The Verdi Festival in Parma: Small Miracles & Soul

I love keeping promises.  In business, it is essential–if I don’t deliver what I promise, I lose customers.

This year, as I do each year, I promised that our annual trek to the Verdi Festival in Parma would be a journey to the soul of Italian opera.  With the help of two strong productions at Teatro Regio, I was proven a man of my word, in no small part by some behind-the-scenes magic at the festival.

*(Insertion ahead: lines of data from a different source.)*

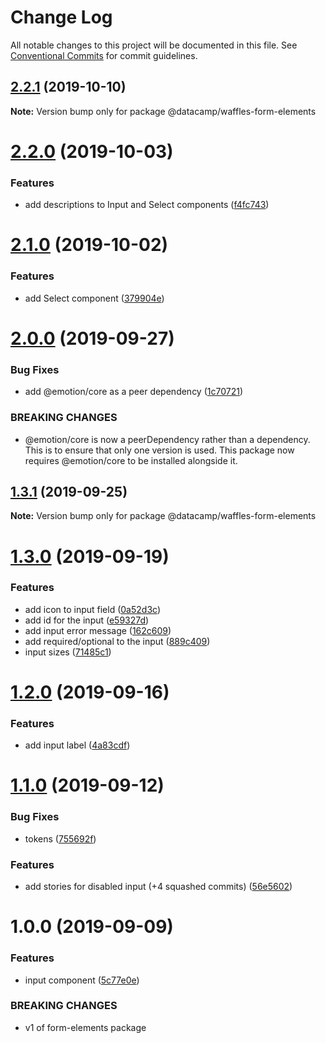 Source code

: # Change Log

All notable changes to this project will be documented in this file.
See [Conventional Commits](https://conventionalcommits.org) for commit guidelines.

## [2.2.1](https://github.com/datacamp-engineering/design-system/tree/master/packages/react-components/form-elements/compare/@datacamp/waffles-form-elements@2.2.0...@datacamp/waffles-form-elements@2.2.1) (2019-10-10)

**Note:** Version bump only for package @datacamp/waffles-form-elements





# [2.2.0](https://github.com/datacamp-engineering/design-system/tree/master/packages/react-components/form-elements/compare/@datacamp/waffles-form-elements@2.1.0...@datacamp/waffles-form-elements@2.2.0) (2019-10-03)


### Features

* add descriptions to Input and Select components ([f4fc743](https://github.com/datacamp-engineering/design-system/tree/master/packages/react-components/form-elements/commit/f4fc743))





# [2.1.0](https://github.com/datacamp-engineering/design-system/tree/master/packages/react-components/form-elements/compare/@datacamp/waffles-form-elements@2.0.0...@datacamp/waffles-form-elements@2.1.0) (2019-10-02)


### Features

* add Select component ([379904e](https://github.com/datacamp-engineering/design-system/tree/master/packages/react-components/form-elements/commit/379904e))





# [2.0.0](https://github.com/datacamp-engineering/design-system/tree/master/packages/react-components/form-elements/compare/@datacamp/waffles-form-elements@1.3.1...@datacamp/waffles-form-elements@2.0.0) (2019-09-27)


### Bug Fixes

* add @emotion/core as a peer dependency ([1c70721](https://github.com/datacamp-engineering/design-system/tree/master/packages/react-components/form-elements/commit/1c70721))


### BREAKING CHANGES

* @emotion/core is now a peerDependency rather than a 
dependency. This is to ensure that only one version is used. This 
package now requires @emotion/core to be installed alongside it.





## [1.3.1](https://github.com/datacamp-engineering/design-system/tree/master/packages/react-components/form-elements/compare/@datacamp/waffles-form-elements@1.3.0...@datacamp/waffles-form-elements@1.3.1) (2019-09-25)

**Note:** Version bump only for package @datacamp/waffles-form-elements





# [1.3.0](https://github.com/datacamp-engineering/design-system/tree/master/packages/react-components/form-elements/compare/@datacamp/waffles-form-elements@1.2.0...@datacamp/waffles-form-elements@1.3.0) (2019-09-19)


### Features

* add icon to input field ([0a52d3c](https://github.com/datacamp-engineering/design-system/tree/master/packages/react-components/form-elements/commit/0a52d3c))
* add id for the input ([e59327d](https://github.com/datacamp-engineering/design-system/tree/master/packages/react-components/form-elements/commit/e59327d))
* add input error message ([162c609](https://github.com/datacamp-engineering/design-system/tree/master/packages/react-components/form-elements/commit/162c609))
* add required/optional to the input ([889c409](https://github.com/datacamp-engineering/design-system/tree/master/packages/react-components/form-elements/commit/889c409))
* input sizes ([71485c1](https://github.com/datacamp-engineering/design-system/tree/master/packages/react-components/form-elements/commit/71485c1))





# [1.2.0](https://github.com/datacamp-engineering/design-system/tree/master/packages/react-components/form-elements/compare/@datacamp/waffles-form-elements@1.1.0...@datacamp/waffles-form-elements@1.2.0) (2019-09-16)


### Features

* add input label ([4a83cdf](https://github.com/datacamp-engineering/design-system/tree/master/packages/react-components/form-elements/commit/4a83cdf))





# [1.1.0](https://github.com/datacamp-engineering/design-system/tree/master/packages/react-components/form-elements/compare/@datacamp/waffles-form-elements@1.0.0...@datacamp/waffles-form-elements@1.1.0) (2019-09-12)


### Bug Fixes

* tokens ([755692f](https://github.com/datacamp-engineering/design-system/tree/master/packages/react-components/form-elements/commit/755692f))


### Features

* add stories for disabled input (+4 squashed commits) ([56e5602](https://github.com/datacamp-engineering/design-system/tree/master/packages/react-components/form-elements/commit/56e5602))





# 1.0.0 (2019-09-09)


### Features

* input component ([5c77e0e](https://github.com/datacamp-engineering/design-system/tree/master/packages/react-components/form-elements/commit/5c77e0e))


### BREAKING CHANGES

* v1 of form-elements package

In past years, very late announcements of the Festival schedule have made marketing the tour a challenge. In 2011, a much-anticipated production of the rarely-staged La battaglia di Legnano was scrapped, with rumblings of budget constraints.  The Festival persevered and La battaglia was replaced by an in-concert version of Il trovatore, albeit at the fabulously miniature Teatro Verdi in Busseto.  But whether it was the cloud cast by the local politics, or the actual clouds and torrential rain during much of our stay, or simply the make-up and tastes of our group, I felt that my “journey to the soul of Italian opera” claim was not fully embraced by all in the group on that tour.

Things looked to be on a good course for this year’s Festival, with a surprisingly early announcement of the schedule and with La battaglia back on the slate.  Several weeks prior to the start of the Festival it was announced that a new production of Otello, one of Verdi’s finest operas, would be abandoned for a revival of a 1987, Pierluigi Samaritani staging of Rigoletto.  Not a complete disaster, especially as Leo Nucci, Parma’s adopted favorite son, would star in the title role.   However, on a tour which started in Venice with a production of the same opera at La Fenice, it was a left hook to the jaw.